Pyskhe yazmış:
Yazını okuyunca aklıma Alpay Erdem'in yazdığı bi yazı geldi, oturdum Uykusuz arşivinden onu aramaya başladım. Allah'tan onca dergiden elime aldığım ilk sayının içindeydi...
"Bundan bir sene önceki halim için rahatlıkla salak derim. Bundan bir sene önceki halimi beğenmiyorum. Hatta uyuz oluyorum. Ama geçen sene sorsaydın geçen seneki halimi, iyi lan derdim. Fıstık gibi işte. Takılıyoruz. Tıpkı bu seneki halimi sorsan iyi ki diyeceğim gibi. Ama bu seneki halimi önümüzdeki sene sorsan, büyük ihtimalle, salak diycem. Hiç beğenmicem bu seneki halimi önümüzdeki sene. Çünkü hep böyle oldu. Her sene bir önceki halimi salak buldum. Ki, hakikatten öyledir. Olağanüstü büyük salaklıklar yapmışım. Ama o an farkedememişim. Hatta beğenmişim yaptığım şeyleri. Sözün özü, şu seneye kadar tam bir salak gibi yaşamışım. Bu gidişat değişmeyeceğine göre, yani sen değiştiğini zannediyosun, ama bir sene geriye dönüp baktığında görüyorsun ki, değişmemiş, bütün hayatımı bir salak olarak geçiriceğimi şu an itibari ile fark etmiş bulunmaktayım. Bir gün bir sene önceki halimi beğenirsem büyük ihtimalle o sene ölürüm gibi geliyo bana zaten. Düşünsene seksenbeş yaşımdayım da, Allah öyle uzun ömür gibi bi'şiy vermiş, seksendört yaşımdaki halimi çok beğeniyorum. Süperdi lan diyorum. Kesin ölürüm ben o sene. Budur yani. "

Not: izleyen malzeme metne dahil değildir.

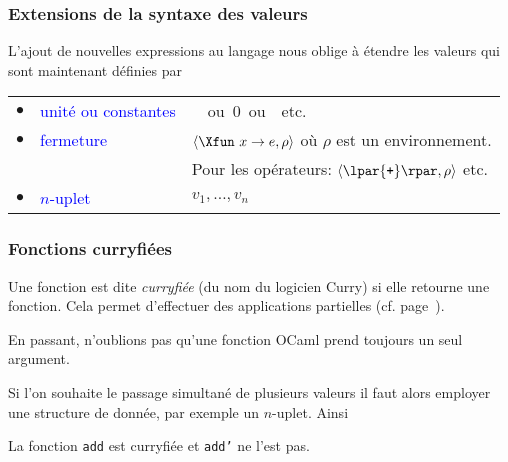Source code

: % 
\begin{frame}
\frametitle{Extensions de la syntaxe des valeurs}

L'ajout de nouvelles expressions au langage nous oblige à étendre les
valeurs qui sont maintenant définies par

\bigskip

\begin{tabular}{rll}
    $\bullet$
  & \textcolor{blue}{unité ou constantes}
  & \unit \ ou \textsf{0} ou \Xtrue{} etc.\\
    $\bullet$
  & \textcolor{blue}{fermeture}
  & $\langle\Xfun \,\, x \rightarrow e, \rho\rangle$ où $\rho$ est un
    environnement.\\
  & 
  & Pour les opérateurs: $\langle\lpar{\texttt{+}}\rpar, \rho\rangle$
    etc.\\
    $\bullet$
  & \textcolor{blue}{$n$-uplet}
  & $v_1, \ldots, v_n$
\end{tabular}

\end{frame}

% 
\begin{frame}
\frametitle{Fonctions curryfiées}

Une fonction est dite \emph{curryfiée} (du nom du logicien Curry) si
elle retourne une fonction. Cela permet d'effectuer des applications
partielles (cf. page~\pageref{application_partielle}).

\bigskip

En passant, n'oublions pas qu'une fonction OCaml prend toujours un
seul argument.

\bigskip

Si l'on souhaite le passage simultané de plusieurs valeurs il faut
alors employer une structure de donnée, par exemple un
$n$-uplet. Ainsi





\bigskip

La fonction \texttt{\small add} est curryfiée et \texttt{\small add'}
ne l'est pas.

\end{frame}

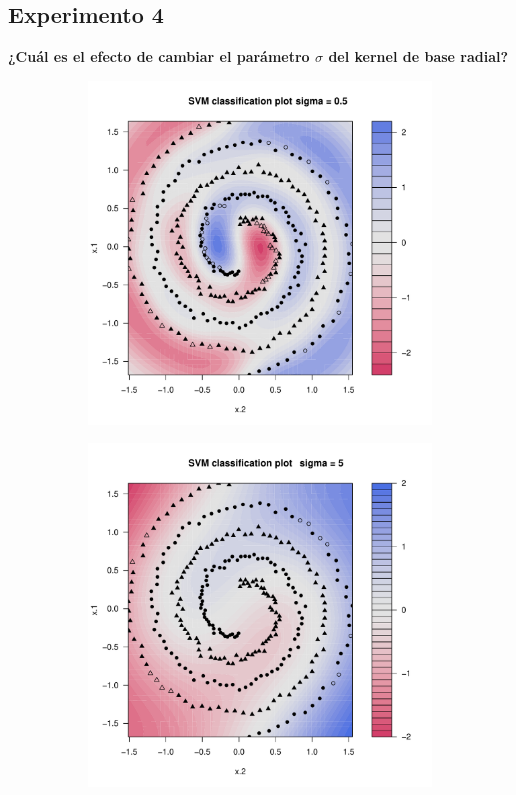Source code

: \subsection*{Experimento 4}

\textbf{¿Cuál es el efecto de cambiar el parámetro $\sigma$ del kernel de base radial?}

\begin{figure}[H]
	\centering
	\begin{subfigure}{0.24\linewidth}
		\includegraphics[width=1\linewidth]{Graphics/Problema_01/Experiment_04_1.pdf}
		\caption{}
	\end{subfigure}
	\begin{subfigure}{0.24\linewidth}
		\includegraphics[width=1\linewidth]{Graphics/Problema_01/Experiment_04_2.pdf}

\end{subfigure}
\end{figure}
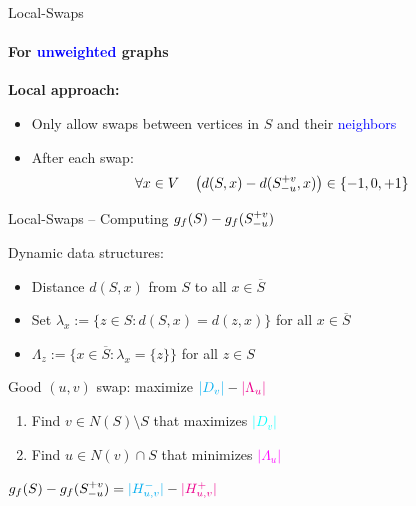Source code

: \documentclass[10pt,titlepage,english,presentation]{beamer}
\newcommand{\emphcolor}{blue}
\renewcommand{\emph}[1]{\textcolor{\emphcolor}{#1}}
\begin{document}
\begin{frame}{Local-Swaps}
\framesubtitle{For \emph{unweighted} graphs}
%
\vspace{3mm}
\textbf{Local approach:}
\begin{itemize}
    \item Only allow swaps between vertices in $S$ and their \emph{neighbors}
    \item After each swap: \[\forall x\in V\quad\left(d(S, x) - d(S_{-u}^{+v}, x) \right)\in \{-1, 0, +1\}\]
\end{itemize}

\vspace{-4mm}

\end{frame}


\begin{frame}{Local-Swaps -- {\LARGE Computing $g_f(S) - g_f(S_{-u}^{+v})$}}
\medskip\footnotesize

Dynamic data structures:\medskip

\begin{itemize}
    \footnotesize
    \newcommand{\lambdaw}{$\Lambda_z := \{x \in \overline{S} : \lambda_x = \{z\}\}$ for all $z\in S$}
    \item Distance $d(S, x)$ from $S$ to all $x \in \overline{S}$\smallskip
    \item Set $\lambda_x := \{z \in S : d(S, x) = d(z, x)\}$ for all $x\in \overline{S}$\smallskip
    \item\textcolor{HUBmagenta}{\lambdaw}
\end{itemize}\bigskip

\begin{minipage}[t]{.5\textwidth}
Good $(u,v)$ swap: maximize
$\textcolor{cyan}{|D_v|} - \textcolor{magenta}{|\Lambda_u|}$
\begin{enumerate}
    \footnotesize
    \item Find $v\in N(S)\setminus S$ that maximizes \textcolor{cyan}{$|D_v|$}
    \item Find $u \in N(v)\cap S$ that minimizes \textcolor{magenta}{$|\Lambda_u|$}
\end{enumerate}
\end{minipage}\hfill
\begin{minipage}[t]{.4\textwidth}
\begin{figure}
\centering
\hspace{-1cm}
\end{figure}
\end{minipage}\medskip

\begin{block}{\centering\textcolor{black}{$g_f(S) - g_f(S_{-u}^{+v}) =
\textcolor{cyan}{|H^-_{u, v}|} - \textcolor{magenta}{|H^+_{u, v}|}$}}
\vspace{-3ex}
\end{block}
\end{frame}
\end{document}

Pyskhe buna buyume ve olgunlasma deniyor sanirim. Ama ben bu durumun belli bir yasa geldikten sonra duracagini dusunuyorum. Suan hala yas olarak olgunlasma ve buyume evresindeyiz. Elbet bu evreyi tamamlayacagiz. tamamladigimiz zamanda senin bu yukarda bahsettigin durum soz konusu olmayacak.D Ben boyle dusunuyorum.)